NEW YORK (CNN/Money) -
A bestseller advocating radical tax reform contains a critical flaw that misleads readers, according to a report in the October issue of MONEY Magazine.
The "Fair Tax" movement is based on the idea that most federal taxes, including Social Security and payroll taxes, should be eliminated and replaced instead with a consumption tax on retail goods and services.
Supporters of the Fair Tax plan, which was designed by a group called the Americans for Fair Taxation, maintain that this method of taxation makes saving and investing more attractive and would spur economic growth. They also claim it would simplify the tax code.
"The Fair Tax Book," which argues the benefits of the plan, has been a New York Times bestseller since hitting bookshelves in August. But the book's authors, Republican Congressman John Linder of Georgia and conservative radio host Neal Boortz, make a critical mistake in their supporting argument, according to MONEY.
Boortz and Linder argue that individuals would be better off following a switch from an income-tax structure to a national sales tax in part because they would pocket 100 percent of their paychecks.
While consumers would pay a federal sales tax on purchased items, the authors argue that prices at the store would stay the same.

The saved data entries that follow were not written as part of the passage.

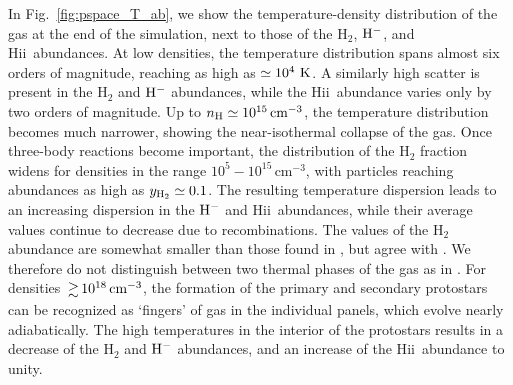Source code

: \documentclass[useAMS,usenatbib]{mnras}
\newcommand{\cmmm}{\text{cm}^{-3}}
\newcommand{\HH}{\text{H}_2}          %
\newcommand{\HM}{{\rm H}^{-}}     %
\newcommand{\HII}{H{\sc ii}~}    %
\newcommand{\nh}{n_{\rm H}}
\begin{document}
In Fig.~\ref{fig:pspace_T_ab}, we show the temperature-density distribution of the gas at the end of the simulation, next to those of the $\HH$, $\HM$, and \HII abundances. At low densities, the temperature distribution spans almost six orders of magnitude, reaching as high as $\simeq 10^4~{\rm K}$. A similarly high scatter is present in the $\HH$ and $\HM$ abundances, while the \HII abundance varies only by two orders of magnitude. Up to $\nh\simeq 10^{15}\,\cmmm$, the temperature distribution becomes much narrower, showing the near-isothermal collapse of the gas. Once three-body reactions become important, the distribution of the $\HH$ fraction widens for densities in the range $10^5 - 10^{15}\,\cmmm$, with particles reaching abundances as high as $y_{\rm H_2}\simeq 0.1$. The resulting temperature dispersion leads to an increasing dispersion in the $\HM$ and \HII abundances, while their average values continue to decrease due to recombinations. The values of the $\HH$ abundance are somewhat smaller than those found in \citet{Inayoshi_2014}, but agree with \citet{Latif_2013a}. We therefore do not distinguish between two thermal phases of the gas as in \citet{Inayoshi_2014}. For densities $\ga 10^{18}\,\cmmm$, the formation of the primary and secondary protostars can be recognized as `fingers' of gas in the individual panels, which evolve nearly adiabatically. The high temperatures in the interior of the protostars results in a decrease of the $\HH$ and $\HM$ abundances, and an increase of the \HII abundance to unity.
\end{document}

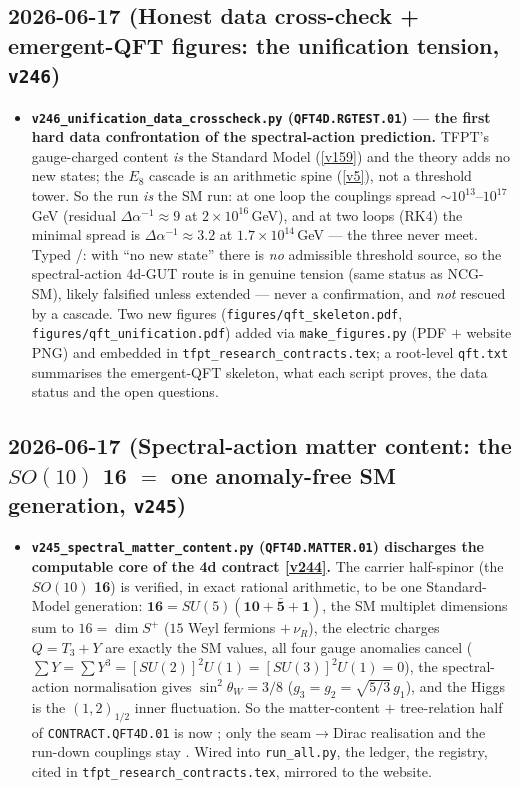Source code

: \subsection*{2026-06-17 (Honest data cross-check + emergent-QFT figures: the unification tension, \texttt{v246})}
\begin{itemize}
\item \textbf{\texttt{v246\_unification\_data\_crosscheck.py} (\texttt{QFT4D.RGTEST.01}) --- the first hard
  data confrontation of the spectral-action prediction.} TFPT's gauge-charged content \emph{is} the
  Standard Model (\vref{v159}) and the theory adds no new states; the $E_8$ cascade is an arithmetic spine
  (\vref{v5}), not a threshold tower. So the run \emph{is} the SM run: at one loop the couplings spread
  ${\sim}10^{13}$--$10^{17}$\,GeV (residual $\Delta\alpha^{-1}\approx9$ at $2{\times}10^{16}$\,GeV), and at
  two loops (RK4) the minimal spread is $\Delta\alpha^{-1}\approx3.2$ at $1.7{\times}10^{14}$\,GeV --- the
  three never meet. Typed \mX/\mO: with ``no new state'' there is \emph{no} admissible threshold source, so
  the spectral-action 4d-GUT route is in genuine tension (same status as NCG-SM), likely falsified unless
  extended --- never a confirmation, and \emph{not} rescued by a cascade. Two new figures
  (\texttt{figures/qft\_skeleton.pdf},
  \texttt{figures/qft\_unification.pdf}) added via \texttt{make\_figures.py} (PDF $+$ website PNG) and
  embedded in \texttt{tfpt\_research\_contracts.tex}; a root-level \texttt{qft.txt} summarises the
  emergent-QFT skeleton, what each script proves, the data status and the open questions.
\end{itemize}

\subsection*{2026-06-17 (Spectral-action matter content: the $SO(10)$ \textbf{16} $=$ one anomaly-free SM generation, \texttt{v245})}
\begin{itemize}
\item \textbf{\texttt{v245\_spectral\_matter\_content.py} (\texttt{QFT4D.MATTER.01})
  discharges the computable core of the 4d contract \vref{v244}.} The carrier
  half-spinor (the $SO(10)$ \textbf{16}) is verified, in exact rational arithmetic,
  to be one Standard-Model generation: $\mathbf{16}=SU(5)(\mathbf{10}{+}\bar{\mathbf
  5}{+}\mathbf1)$, the SM multiplet dimensions sum to $16=\dim S^+$ ($15$ Weyl
  fermions $+\,\nu_R$), the electric charges $Q=T_3+Y$ are exactly the SM values,
  all four gauge anomalies cancel ($\sum Y=\sum Y^3=[SU(2)]^2U(1)=[SU(3)]^2U(1)=0$),
  the spectral-action normalisation gives $\sin^2\theta_W=3/8$
  ($g_3=g_2=\sqrt{5/3}\,g_1$), and the Higgs is the $(1,2)_{1/2}$ inner fluctuation.
  So the matter-content $+$ tree-relation half of \texttt{CONTRACT.QFT4D.01} is now
  \mE; only the seam$\to$Dirac realisation and the run-down couplings stay \mO.
  Wired into \texttt{run\_all.py}, the ledger, the registry, cited in
  \texttt{tfpt\_research\_contracts.tex}, mirrored to the website.
\end{itemize}

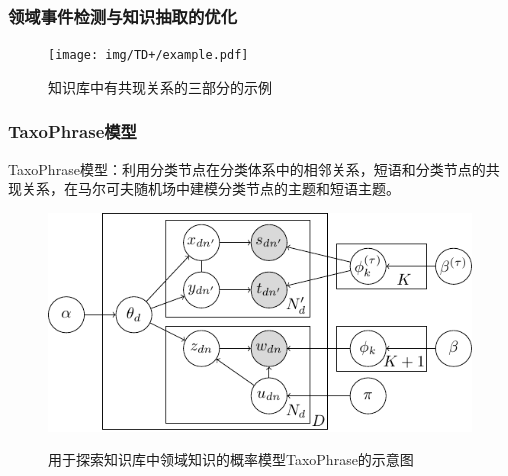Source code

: \begin{frame}
\frametitle{\noindent 领域事件检测与知识抽取的优化}	
\vspace{-5mm}
\begin{figure}
	\setlength{\abovecaptionskip}{0.cm}
	\setlength{\belowcaptionskip}{0.cm}
	\caption{知识库中有共现关系的三部分的示例}
    \texttt{[image: img/TD+/example.pdf]}
\end{figure}
\end{frame}

\begin{frame}
\frametitle{\noindent TaxoPhrase模型}
TaxoPhrase模型：利用分类节点在分类体系中的相邻关系，短语和分类节点的共现关系，在马尔可夫随机场中建模分类节点的主题和短语主题。
\vspace{-0.5cm}
\begin{figure}
	\centering
	\caption{用于探索知识库中领域知识的概率模型TaxoPhrase的示意图}
    \includegraphics[width=0.8\columnwidth]{img/TD+/TaxoPhrase_inpaper.pdf}
	\label{fig:IllustrationTaxoPhrase}
\end{figure}
\end{frame}

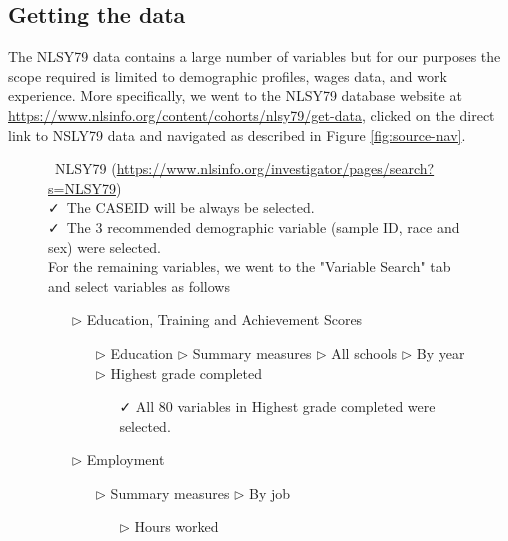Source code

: \documentclass{article}
\begin{document}
\hypertarget{getdata}{%
\subsection{Getting the data}\label{getdata}}

The NLSY79 data contains a large number of variables but for our purposes the scope required is limited to demographic profiles, wages data, and work experience. More specifically, we went to the NLSY79 database website at \url{https://www.nlsinfo.org/content/cohorts/nlsy79/get-data}, clicked on the direct link to NSLY79 data and navigated as described in Figure \ref{fig:source-nav}.

\begin{figure}[t]

\begin{tcolorbox}[title = Navigating the data source]
\faDatabase\ NLSY79 (\url{https://www.nlsinfo.org/investigator/pages/search?s=NLSY79})\\
\vspace{1mm}
\faCheck\ The CASEID will be always be selected.  \\
\vspace{1mm}
\faCheck\ The 3 recommended demographic variable (sample ID, race and sex) were selected.  \\
\vspace{1mm}
For the remaining variables, we went to the "Variable Search" tab and select variables as follows
\begin{itemize}
\item[$\triangleright$] Education, Training and Achievement Scores
\begin{itemize}
\item[$\triangleright$] Education $\triangleright$ Summary measures $\triangleright$ All schools $\triangleright$ By year $\triangleright$ Highest grade completed
\begin{itemize}
\item[\faCheck] All 80 variables in Highest grade completed were selected.
\end{itemize}
\end{itemize}
\item[$\triangleright$] Employment
\begin{itemize}
\item[$\triangleright$] Summary measures $\triangleright$ By job
\begin{itemize}
\item[$\triangleright$] Hours worked  
\begin{itemize}

\end{itemize}
\end{itemize}
\end{itemize}
\end{itemize}
\end{tcolorbox}
\end{figure}
\end{document}

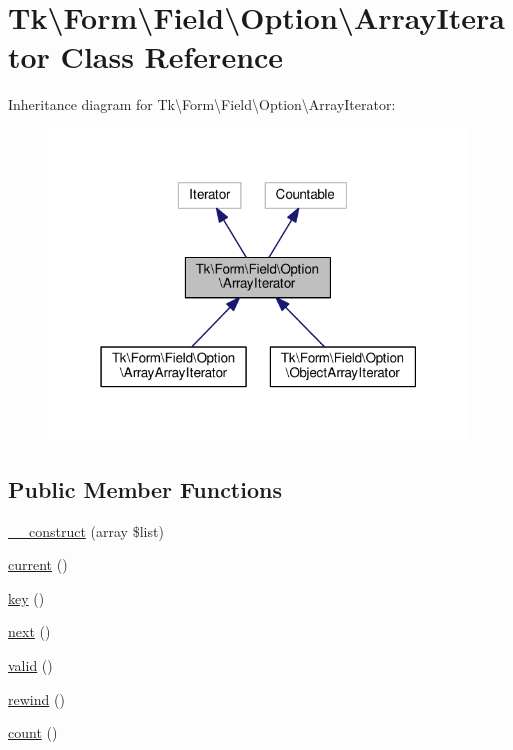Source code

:\hypertarget{classTk_1_1Form_1_1Field_1_1Option_1_1ArrayIterator}{\section{Tk\textbackslash{}Form\textbackslash{}Field\textbackslash{}Option\textbackslash{}Array\+Iterator Class Reference}
\label{classTk_1_1Form_1_1Field_1_1Option_1_1ArrayIterator}
}


Inheritance diagram for Tk\textbackslash{}Form\textbackslash{}Field\textbackslash{}Option\textbackslash{}Array\+Iterator\+:\nopagebreak
\begin{figure}[H]
\begin{center}
\leavevmode
\includegraphics[width=316pt]{classTk_1_1Form_1_1Field_1_1Option_1_1ArrayIterator__inherit__graph}
\end{center}
\end{figure}
\subsection*{Public Member Functions}
\begin{DoxyCompactItemize}
\item 
\hyperlink{classTk_1_1Form_1_1Field_1_1Option_1_1ArrayIterator_ac4fdd09eecbc05317db2dc0131c2016c}{\+\_\+\+\_\+construct} (array \$list)
\item 
\hyperlink{classTk_1_1Form_1_1Field_1_1Option_1_1ArrayIterator_a3209d9d1c8893229fba7239836c4dc9b}{current} ()
\item 
\hyperlink{classTk_1_1Form_1_1Field_1_1Option_1_1ArrayIterator_a51f470ada09d9085a7d9e20aabca27a2}{key} ()
\item 
\hyperlink{classTk_1_1Form_1_1Field_1_1Option_1_1ArrayIterator_a024f4290ec2de05331b6decf20abebb2}{next} ()
\item 
\hyperlink{classTk_1_1Form_1_1Field_1_1Option_1_1ArrayIterator_a2398de5dd7c52d4510490a6e076f6f23}{valid} ()
\item 
\hyperlink{classTk_1_1Form_1_1Field_1_1Option_1_1ArrayIterator_af8194e9aec780f4a0835e40a35c4f9f7}{rewind} ()
\item 
\hyperlink{classTk_1_1Form_1_1Field_1_1Option_1_1ArrayIterator_a111de27b649638fd451454a9ff7ae9b0}{count} ()
\end{DoxyCompactItemize}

The reason: everyone involved in the process of production would no longer be paying taxes, so they could charge less for their goods and labor.
If true, that would mean a dramatic increase in Americans' purchasing power.
But, according to the MONEY report, the book fails to make clear that, in order for pre-tax prices to fall so sharply, companies would also have to cut wages they pay.
"Sure, you'd get to 'keep 100 percent of your paycheck,' as Boortz and Linder repeatedly write, but it would be a smaller paycheck," MONEY senior editor Pat Regnier writes. "That's kind of a big thing to leave out."
According to the report, Boortz denied that "The Fair Tax Book" intentionally overpromises, but admitted that the matter is confusing and that future printings will include a correction.
A national sales tax proposal is likely to be under consideration by a presidential panel organized to present plans for income tax reform.